Caspian, on the other hand faced tempations and even fell to them on occasion, if only for a time (Goldwater/Deathwater Island). He believed in "fairy tales" (Aslan, talking animals, etc.). He was adventurous (let's sail to the end of the world!). And he, too, fell in love with Ramadan's daughter basically at first sight. That seems to be a theme with me. And while Caspian lived in an "imaginary" world (Narnia), well, that's not necessarily a bad thing, since I've been in love with Narnia basically since first "sight." And speaking of sight, Caspian is always described as a very nice-looking example of manhood, so no problems there.

I could live through my romanticised notion of the turn of the (last) century and the first World War with Gilbert, or I could live in "imaginary" Narnia with Caspian. In one, I'd be a "real" person, and in one I'd be the queen of an "imaginary" county.
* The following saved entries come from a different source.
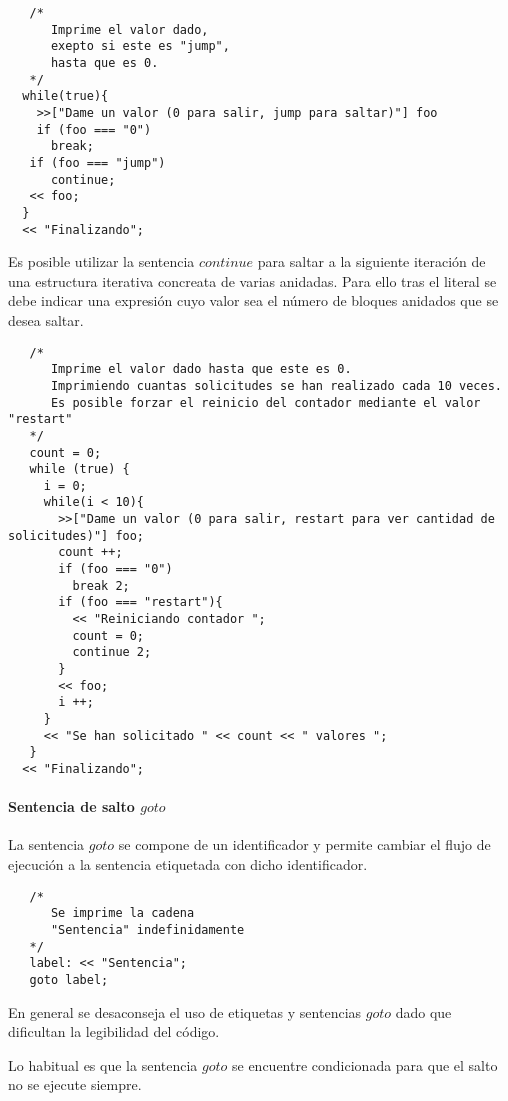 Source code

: \begin{lstlisting}
   /*
      Imprime el valor dado,
      exepto si este es "jump",
      hasta que es 0.
   */
  while(true){
    >>["Dame un valor (0 para salir, jump para saltar)"] foo
    if (foo === "0")
      break;
   if (foo === "jump")
      continue;
   << foo;
  }
  << "Finalizando";
\end{lstlisting}

Es posible utilizar la sentencia $continue$ para saltar a la siguiente iteración de una estructura iterativa concreata de varias anidadas. Para ello tras el literal 
se debe indicar una expresión cuyo valor sea el número de bloques anidados que se desea saltar. \\

\begin{lstlisting}
   /*
      Imprime el valor dado hasta que este es 0.
      Imprimiendo cuantas solicitudes se han realizado cada 10 veces.
      Es posible forzar el reinicio del contador mediante el valor "restart"
   */
   count = 0;
   while (true) {
     i = 0;
     while(i < 10){
       >>["Dame un valor (0 para salir, restart para ver cantidad de solicitudes)"] foo;
       count ++;
       if (foo === "0")
         break 2;
       if (foo === "restart"){
         << "Reiniciando contador ";
         count = 0;
         continue 2;
       }
       << foo;
       i ++;
     }
     << "Se han solicitado " << count << " valores ";
   }
  << "Finalizando";
\end{lstlisting} 

\paragraph{Sentencia de salto $goto$} \label{sec:stmt_goto}
La sentencia $goto$ se compone de un identificador y  permite cambiar el flujo de ejecución a la sentencia etiquetada con dicho identificador. \\

\begin{lstlisting}
   /*
      Se imprime la cadena
      "Sentencia" indefinidamente
   */
   label: << "Sentencia";
   goto label;
\end{lstlisting}

En general se desaconseja el uso de etiquetas y sentencias $goto$ dado que dificultan la legibilidad del código.

Lo habitual es que la sentencia $goto$ se encuentre condicionada para que el salto no se ejecute siempre. \\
Either way, I'd get to wear some great clothes. :)

But I guess the bottom line between the two is that in Narnia, there are occasional glimpses of Aslan in the flesh, while in PEI, you have to "make do" with just knowing that He's always with you.

So, Caspian, if you're out there listening, and you ever choose to propose to me instead of Ramadan's daughter, I accept. You just have to ask my dad first. :)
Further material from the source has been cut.